** Data section follows **

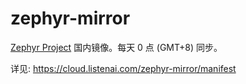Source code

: zephyr-mirror
==========

[Zephyr Project](https://github.com/zephyrproject-rtos/zephyr) 国内镜像。每天 0 点 (GMT+8) 同步。

详见: https://cloud.listenai.com/zephyr-mirror/manifest
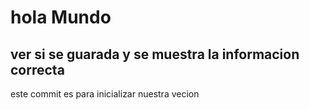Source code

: # hola Mundo

## ver si se guarada y se muestra la informacion correcta

este commit es para inicializar nuestra vecion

** End of Data section **

▶ [Task item]:
Count how many lines in the data above hold the string "zephyr", and give the number with no other words.

▶ [Result for this task]:
3